Le stress hydrique fortement ressenti au Maroc cet été

53 centres au Maroc seront probablement en déficit hydrique pendant l’été 2021, soit 7% du total du réseau national d’eau. C’est l’inquiétant constat qui ressort d’une étude menée récemment par l’Office National de l’Électricité et de l’Eau potable (ONEE). Réchauffement climatique, gestion approximative de la politique de l’eau, irrigation agricole… Autant de facteurs qui amènent le Maroc dans un état de stresse hydrique élevé. Toutefois, un plan d’urgence a été initié par le ministère de l’Intérieur afin d’approvisionner les zones menacées de rareté en eau potable.

Selon l’ONEE, «31 centres connaissaient déjà un déficit hydrique et la liste risque de s’allongée car 22 autres centres sont menacés de l’être pendant cet été», notamment à cause de la forte demande occasionnée par l’Aïd Al Adha, accentuée par les récentes fortes chaleurs. Selon l’Office, 33 centres devraient en effet connaître un déficit inférieur à 25%, alors qu’il serait compris entre 25% et 50% pour 16 autres centres.

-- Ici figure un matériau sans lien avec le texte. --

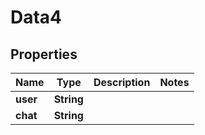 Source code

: 
# Data4

## Properties
Name | Type | Description | Notes
------------ | ------------- | ------------- | -------------
**user** | **String** |  | 
**chat** | **String** |  |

Les autorités locales sous pression

De nombreuses villes du pays sont menacées par la pénurie d’eau potable, à savoir Chtouka Aït Baha, Sidi Allal Bahraoui, Zagoura, Bouarfa, Rehamna, Taounate, Chaouen et Ouezzane. L’ONEE explique que «les centres qui enregistrent en ce moment un déficit d’alimentation en eau potable sont généralement en manque de ressource mobilisable. Ces centres sont implantés dans des zones à faible potentiel hydrique ou vulnérables aux conditions climatiques comme la sécheresse». L’Office précise que la pénurie d’eau dans ces zones s’explique par le recul de la production de la ressource, la surexploitation des nappes par l’irrigation agricole et la saturation des installations de production et de distribution d’eau.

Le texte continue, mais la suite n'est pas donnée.